Despite momentous progress developing legal psychedelic medicines, drug possession is still the number one reason for arrest in the United States.
FDA-approved medical access to psychedelics is only a part of the equation for a healthful society: criminalizing relationships with psychedelics, or any other drugs, harms public health and well-being. Read MAPS’ statement on decriminalization and regulation at maps.org/policyreform.
Reduce the harms of drug prohibition by researching and voting for elected officials!
- Find out where your elected officials and your local candidates stand on drug policy reform. Try calling their offices or asking on social media!
- Find out what’s going on in your city and state, carefully review your sample ballot, and VOTE!
This November, voters across the country will have a number of chances to directly change drug policy.For the first time in U.S. history, drug decriminalization is on the ballot, in a Portugal-inspired measure in Oregon.
- If Measure 110: The Drug Decriminalization and Addiction Treatment Initiative passes, Oregon would be the first place in the U.S. to decriminalize MDMA, LSD, and all other controlled substances. Measure 110 would reallocate funding to substance dependency treatment.
Ready to help? You can volunteer with a phone bank for Measure 110 here.
Oregonians have the opportunity to make history twice, with another game-changing initiative on the ballot.
- Measure 109: Psilocybin Mushroom Services Program Initiative would create the first legal system to regulate the supervised use of psilocybin.
Ready to help?

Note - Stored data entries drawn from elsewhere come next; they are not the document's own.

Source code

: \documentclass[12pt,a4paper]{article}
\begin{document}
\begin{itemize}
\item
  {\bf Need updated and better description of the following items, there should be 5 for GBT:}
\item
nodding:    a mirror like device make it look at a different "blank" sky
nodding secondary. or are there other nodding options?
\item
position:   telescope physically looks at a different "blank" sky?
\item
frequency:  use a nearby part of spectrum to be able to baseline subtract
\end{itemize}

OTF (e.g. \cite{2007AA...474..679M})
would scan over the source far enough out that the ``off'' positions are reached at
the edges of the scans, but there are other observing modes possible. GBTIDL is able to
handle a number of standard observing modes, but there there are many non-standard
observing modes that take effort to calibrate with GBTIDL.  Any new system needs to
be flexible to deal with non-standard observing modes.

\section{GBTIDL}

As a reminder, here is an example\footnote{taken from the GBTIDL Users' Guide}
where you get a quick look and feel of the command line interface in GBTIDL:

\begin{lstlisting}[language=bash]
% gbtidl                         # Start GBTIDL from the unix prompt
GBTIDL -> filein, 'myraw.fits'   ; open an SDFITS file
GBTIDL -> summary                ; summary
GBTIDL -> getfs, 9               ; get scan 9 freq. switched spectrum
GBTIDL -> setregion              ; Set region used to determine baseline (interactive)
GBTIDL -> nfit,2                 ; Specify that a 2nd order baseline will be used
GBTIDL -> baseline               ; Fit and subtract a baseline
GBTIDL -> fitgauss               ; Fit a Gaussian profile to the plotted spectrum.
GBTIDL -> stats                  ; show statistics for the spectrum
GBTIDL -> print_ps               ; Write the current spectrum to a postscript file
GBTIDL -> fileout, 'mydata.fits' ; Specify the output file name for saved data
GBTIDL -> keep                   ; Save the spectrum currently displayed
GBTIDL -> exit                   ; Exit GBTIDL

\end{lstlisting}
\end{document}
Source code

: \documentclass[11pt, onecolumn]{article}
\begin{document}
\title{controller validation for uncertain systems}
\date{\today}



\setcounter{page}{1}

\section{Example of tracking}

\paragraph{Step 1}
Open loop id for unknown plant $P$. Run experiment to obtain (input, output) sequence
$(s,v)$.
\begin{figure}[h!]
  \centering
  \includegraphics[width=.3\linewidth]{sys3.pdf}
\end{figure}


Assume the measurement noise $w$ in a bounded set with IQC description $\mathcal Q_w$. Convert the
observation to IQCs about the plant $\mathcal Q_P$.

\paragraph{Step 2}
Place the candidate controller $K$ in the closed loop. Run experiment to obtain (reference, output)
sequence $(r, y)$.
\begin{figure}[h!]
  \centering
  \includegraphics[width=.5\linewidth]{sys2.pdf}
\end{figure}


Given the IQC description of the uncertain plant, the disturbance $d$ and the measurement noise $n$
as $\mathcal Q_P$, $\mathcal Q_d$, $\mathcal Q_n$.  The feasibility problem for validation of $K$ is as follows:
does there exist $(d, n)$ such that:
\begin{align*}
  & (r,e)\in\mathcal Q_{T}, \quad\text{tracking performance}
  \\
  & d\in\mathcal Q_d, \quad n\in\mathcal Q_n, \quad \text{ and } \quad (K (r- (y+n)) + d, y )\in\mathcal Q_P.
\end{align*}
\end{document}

You can volunteer with a phone bank for Measure 109 here.
Voters across the United States have more exciting opportunities to chip away at the war on drugs.
- Voters in Washington, D.C., will consider Measure 81: Entheogenic Plant and Fungus Policy Act, making psychedelic plants and fungi the lowest law enforcement priority following similar successful initiatives in Oakland, Santa Cruz, Ann Arbor, and Denver. Please take the time to read the joint statement released by the National Council of Native American Churches and the Indigenous Peyote Conservation Initiative calling for the consideration of the “complex relationship of the law, our history, and social/cultural realities in the U.S. to the peyote cacti.”

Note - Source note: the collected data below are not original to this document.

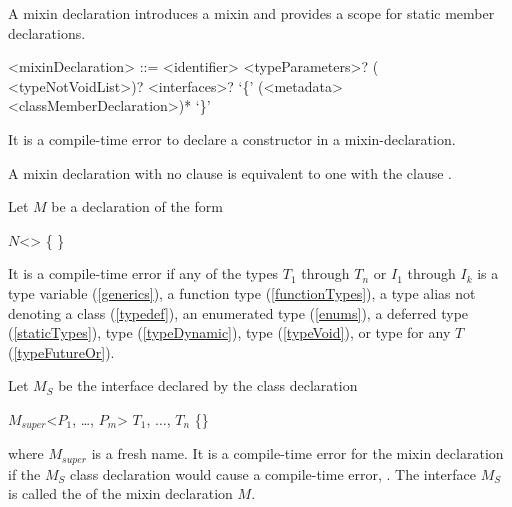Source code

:\documentclass[makeidx]{article}
\begin{document}
\LMHash{}%
A mixin declaration introduces a mixin and provides a scope
for static member declarations.

\begin{grammar}
<mixinDeclaration> ::= \MIXIN{} <identifier> <typeParameters>?
  \gnewline{} (\ON{} <typeNotVoidList>)? <interfaces>?
  \gnewline{} `\{' (<metadata> <classMemberDeclaration>)* `\}'
\end{grammar}

\LMHash{}
It is a compile-time error to declare a constructor in a mixin-declaration.

\LMHash{}
A mixin declaration with no \code{\ON{}} clause is equivalent
to one with the clause .

\LMHash{}
Let $M$ be a \MIXIN{} declaration of the form

\begin{normativeDartCode}
\MIXIN{} $N$<\TypeParametersStd> \ON{} 
    \IMPLEMENTS{}  \{
\}
\end{normativeDartCode}

It is a compile-time error if any of the types $T_1$ through $T_n$
or $I_1$ through $I_k$ is
a type variable (\ref{generics}),
a function type (\ref{functionTypes}),
a type alias not denoting a class (\ref{typedef}),
an enumerated type (\ref{enums}),
a deferred type (\ref{staticTypes}),
type \DYNAMIC{} (\ref{typeDynamic}),
type \VOID{} (\ref{typeVoid}),
or type  for any $T$ (\ref{typeFutureOr}).

\LMHash{}%
Let $M_S$ be the interface declared by the class declaration

\begin{normativeDartCode}
\ABSTRACT{} \CLASS{} $M_{super}$<$P_1$, \ldots{}, $P_m$> \IMPLEMENTS{} $T_1$, $\dots{}$, $T_n$ \{\}
\end{normativeDartCode}

where $M_{super}$ is a fresh name.
It is a compile-time error for the mixin declaration if the $M_S$
class declaration would cause a compile-time error,
.
The interface $M_S$ is called the
 of the mixin declaration $M$.
\end{document}
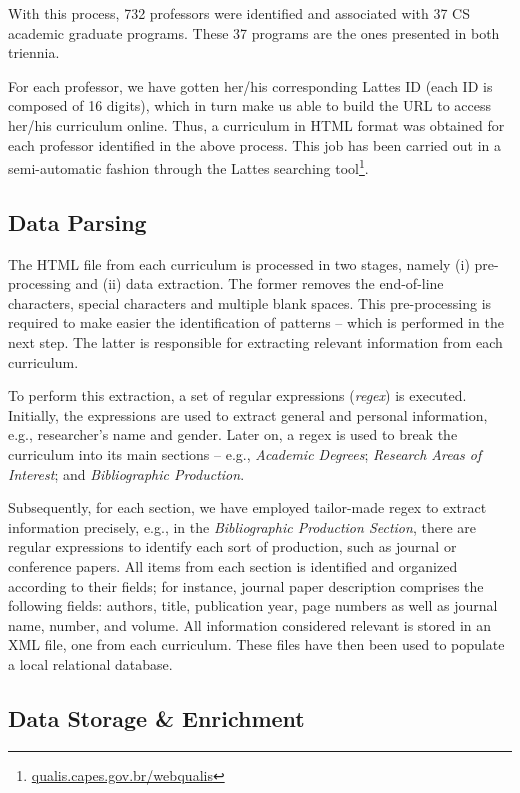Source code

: \documentclass[10pt]{article}
\begin{document}
With this process, 732 professors were identified and
associated with 37 CS academic graduate programs. These 37 programs are the ones presented in both triennia.

For each professor, we have gotten her/his corresponding Lattes ID (each ID is composed of 16 digits), which in turn make us
able to build the URL to access her/his curriculum online. Thus, a curriculum in HTML format was
obtained for each professor identified in the above process. This job has been carried out in a semi-automatic fashion through
the Lattes searching tool\footnote{\url{qualis.capes.gov.br/webqualis}}.

\subsection*{Data Parsing}

The HTML file from each curriculum is processed in two stages, namely (i) pre-processing and (ii) data extraction.  The
former removes the end-of-line characters, special characters and multiple blank spaces. This pre-processing is required to
make easier the identification of patterns -- which is performed in the next step. The latter is responsible for extracting
relevant information from each curriculum. 

To perform this extraction, a set of regular expressions ({\em regex}) is executed.  Initially, the expressions are used to
extract general and personal information, e.g., researcher's name and gender.  Later on, a regex is used to break the
curriculum into its main sections -- e.g., {\em Academic Degrees}; {\em Research Areas of Interest}; and {\em Bibliographic
Production}. 

Subsequently, for each section, we have employed tailor-made regex to extract information precisely, e.g., in the {\em Bibliographic Production Section}, there are regular expressions to identify each sort of production, such as journal or conference papers.
All items from each section is identified and organized according to their fields; for instance, journal
paper description comprises the following fields: authors, title, publication year, page numbers as well as journal name,
number, and volume. All information considered relevant is stored in an XML file, one from each curriculum. These files have
then been used to populate a local relational database.


\subsection*{Data Storage \& Enrichment}
\label{sec:enrich}
\end{document}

- Voters in Montana, New Jersey, Arizona, and South Dakota are all voting on cannabis legalization (and some to grow at home). A number of states have continued to legalize and decriminalize cannabis through the legislature including, most recently, Vermont and Virginia.
- South Dakota is also deciding on a medical cannabis system along with Mississippi.
- At the national level, the MORE Actis approaching a vote in Congress. The MORE Act would end federal prohibition of cannabis and begin to undo the harms of cannabis criminalization.
Your votes make a difference across your ballot.